Comment l’expliquerai-je autrement ? Au reste, je suis bien bonne de la remarquer... Venez, ne venez pas, que m’importe ? quel intérêt puis-je y prendre ?

MAURICE, tristement.

Ah ! c’est juste !

LA COMTESSE.

Et pourtant il est pénible de se voir haï quand on n’a rien fait pour cela.

MAURICE.

Haï !

LA COMTESSE.

Ce ne peut être que la haine qui, aujourd’hui par exemple, vous a empêché de me rendre un service que j’attendais de votre complaisance.

MAURICE.

De la haine ?... moi !... Eh bien, oui, je vous hais !

LA COMTESSE.

Vous !... que voulez-vous dire ?

MAURICE.

C’est de la folie !... C’est quelquefois de la fureur !... Vous, si belle, si grande dame, si élégante, si brillante !... Et moi, un pauvre paysan, séparé de vous pour toujours !... Savez-vous ce qui se passe là, quand je me dis : Il y a des hommes qu’elle peut voir chaque jour, entendre à chaque moment ; qui partagent ses plaisirs, qui s’asseyent à côté d’elle dans ses salons dorés, dans les fêtes, dans les spectacles !... Peut-être ces hommes sont-ils là sans émotion ; la regardent-ils sans trembler ; entendent-ils sa voix sans que leur cœur batte comme le mien dans ce moment ?... Mais non ! cela n’est pas possible ! Ils l’aiment, ils l’adorent, ils oseront le lui dire !... Et moi... moi !...

LA COMTESSE, imposante et voulant l’arrêter.

Maurice !...

MAURICE.

Ah ! vous m’écouterez !... Vous l’avez voulu !... Pourquoi m’avez-vous demandé la cause de mon éloignement ?... Vous la saviez.

LA COMTESSE.

Moi !...

MAURICE.

Vous la saviez... Et peut-être vouliez-vous rire des tourments de mon cœur ?

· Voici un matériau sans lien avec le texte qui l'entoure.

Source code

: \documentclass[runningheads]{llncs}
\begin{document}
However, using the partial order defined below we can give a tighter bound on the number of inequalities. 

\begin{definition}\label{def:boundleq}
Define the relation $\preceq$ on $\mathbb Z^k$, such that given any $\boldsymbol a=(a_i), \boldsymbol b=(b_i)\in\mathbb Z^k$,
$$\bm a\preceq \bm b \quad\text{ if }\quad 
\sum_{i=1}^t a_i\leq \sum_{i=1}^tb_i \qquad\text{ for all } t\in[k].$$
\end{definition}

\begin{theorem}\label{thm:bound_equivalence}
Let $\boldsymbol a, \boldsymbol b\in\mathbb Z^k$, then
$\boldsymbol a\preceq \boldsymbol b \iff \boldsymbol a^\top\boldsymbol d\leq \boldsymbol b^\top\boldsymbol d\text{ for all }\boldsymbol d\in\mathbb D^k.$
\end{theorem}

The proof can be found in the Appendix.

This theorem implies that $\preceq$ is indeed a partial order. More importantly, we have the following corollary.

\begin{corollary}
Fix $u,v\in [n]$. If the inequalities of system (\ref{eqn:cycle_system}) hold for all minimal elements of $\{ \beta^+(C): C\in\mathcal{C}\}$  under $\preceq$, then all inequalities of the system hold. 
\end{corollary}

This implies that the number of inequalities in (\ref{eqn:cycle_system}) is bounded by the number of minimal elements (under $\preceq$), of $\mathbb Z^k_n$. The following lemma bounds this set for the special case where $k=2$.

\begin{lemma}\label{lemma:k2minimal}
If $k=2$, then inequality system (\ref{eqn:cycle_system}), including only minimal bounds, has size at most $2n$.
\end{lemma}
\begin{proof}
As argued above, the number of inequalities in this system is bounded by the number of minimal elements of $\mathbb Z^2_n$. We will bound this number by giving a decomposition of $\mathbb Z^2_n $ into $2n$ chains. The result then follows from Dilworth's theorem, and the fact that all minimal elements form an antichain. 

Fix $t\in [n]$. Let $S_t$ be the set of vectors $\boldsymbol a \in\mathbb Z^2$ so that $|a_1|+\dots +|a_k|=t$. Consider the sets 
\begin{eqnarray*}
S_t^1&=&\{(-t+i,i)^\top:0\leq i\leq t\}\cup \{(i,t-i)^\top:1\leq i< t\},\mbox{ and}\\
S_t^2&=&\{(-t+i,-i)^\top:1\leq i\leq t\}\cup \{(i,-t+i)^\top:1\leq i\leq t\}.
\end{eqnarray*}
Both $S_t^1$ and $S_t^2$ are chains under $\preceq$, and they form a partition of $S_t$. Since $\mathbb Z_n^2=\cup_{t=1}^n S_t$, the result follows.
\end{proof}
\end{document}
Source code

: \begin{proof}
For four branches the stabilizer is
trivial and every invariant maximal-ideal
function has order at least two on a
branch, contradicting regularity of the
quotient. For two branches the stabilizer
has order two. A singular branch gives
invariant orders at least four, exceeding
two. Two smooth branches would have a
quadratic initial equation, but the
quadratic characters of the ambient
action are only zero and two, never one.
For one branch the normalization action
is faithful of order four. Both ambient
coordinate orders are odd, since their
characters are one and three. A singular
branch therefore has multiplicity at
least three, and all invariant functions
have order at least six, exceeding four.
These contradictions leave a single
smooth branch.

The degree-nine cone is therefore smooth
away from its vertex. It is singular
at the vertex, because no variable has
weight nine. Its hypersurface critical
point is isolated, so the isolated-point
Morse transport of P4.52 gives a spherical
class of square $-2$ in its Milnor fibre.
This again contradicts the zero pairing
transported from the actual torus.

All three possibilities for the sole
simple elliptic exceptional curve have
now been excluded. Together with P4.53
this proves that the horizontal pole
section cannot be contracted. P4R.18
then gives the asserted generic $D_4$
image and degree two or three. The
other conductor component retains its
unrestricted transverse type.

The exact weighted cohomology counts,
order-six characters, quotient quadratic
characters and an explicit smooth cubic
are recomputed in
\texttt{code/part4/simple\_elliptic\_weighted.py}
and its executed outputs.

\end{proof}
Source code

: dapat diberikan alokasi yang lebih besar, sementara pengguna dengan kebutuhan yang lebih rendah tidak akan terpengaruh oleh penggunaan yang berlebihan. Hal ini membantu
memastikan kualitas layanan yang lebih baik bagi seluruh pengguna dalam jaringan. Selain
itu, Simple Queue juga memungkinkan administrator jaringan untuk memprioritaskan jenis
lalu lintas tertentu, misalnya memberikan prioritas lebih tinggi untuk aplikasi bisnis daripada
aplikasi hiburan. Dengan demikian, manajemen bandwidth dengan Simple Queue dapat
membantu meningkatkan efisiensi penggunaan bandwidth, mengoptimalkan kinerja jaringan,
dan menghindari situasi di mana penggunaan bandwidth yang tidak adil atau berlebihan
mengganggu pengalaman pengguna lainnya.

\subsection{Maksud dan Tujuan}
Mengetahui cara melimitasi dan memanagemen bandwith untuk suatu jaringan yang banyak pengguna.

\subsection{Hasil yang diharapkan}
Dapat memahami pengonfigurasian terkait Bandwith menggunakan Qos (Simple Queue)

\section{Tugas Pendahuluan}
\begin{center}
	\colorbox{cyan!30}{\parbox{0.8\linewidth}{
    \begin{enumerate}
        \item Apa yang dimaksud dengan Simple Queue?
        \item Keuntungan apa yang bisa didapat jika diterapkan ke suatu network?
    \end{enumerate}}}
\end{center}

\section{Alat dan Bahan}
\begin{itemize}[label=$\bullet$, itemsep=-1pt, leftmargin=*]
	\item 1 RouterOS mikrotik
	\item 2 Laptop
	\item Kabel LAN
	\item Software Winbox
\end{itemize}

LA COMTESSE, faisant un mouvement.

Ah ! Maurice, c’en en est trop !

MAURICE, la retenant.

Non, vous ne fuirez pas !... vous resterez !... vous resterez !...

LA COMTESSE.

Laissez-moi !...

MAURICE.

Non, vous avez beau faire, vous m’écouterez !... Une fois au moins vous m’aurez entendu dire : Je vous aime ! Il me semble qu’ici, en face du ciel, sous ces arbres, près de ces fleurs, je me sens moins séparé de vous que dans vos brillants salons !... Ce n’est plus une grande dame devant laquelle je suis mal à l’aise ; c’est une femme !... une femme adorée !... ou plutôt c’est un ange avec son doux regard, sa voix touchante, avec ce charme inconnu qui me ravit !... c’est vous, enfin !

LA COMTESSE.

Vous osez !...

MAURICE.

Ah ! vous avez ri peut-être de mon amour ?... Mais tenez !... Mon cœur... il semble vouloir s’échapper de ma poitrine !... C’est la fièvre !... une fièvre mortelle !... un amour qui peut tuer !... Eh bien, riez-vous encore !... Oh ! non, vous tremblez aussi, je crois ?... N’est-ce pas que vous n’aviez jamais vu souffrir comme cela ?... qu’on ne vous a jamais aimée ainsi ?

LA COMTESSE.

Et qui donc aurait osé me dire de pareilles choses... à moi ?

MAURICE.

Croyez-vous vraiment que cet amour que vous cherchez à faire naître n’a pas le droit de s’exprimer ?

LA COMTESSE.

Qu’osez-vous penser !... Moi, chercher à faire naître votre amour ?

MAURICE.

Oh ! pardon, pardon !... Je vous accuse quand je devrais, quand je voudrais bénir, adorer toutes vos paroles !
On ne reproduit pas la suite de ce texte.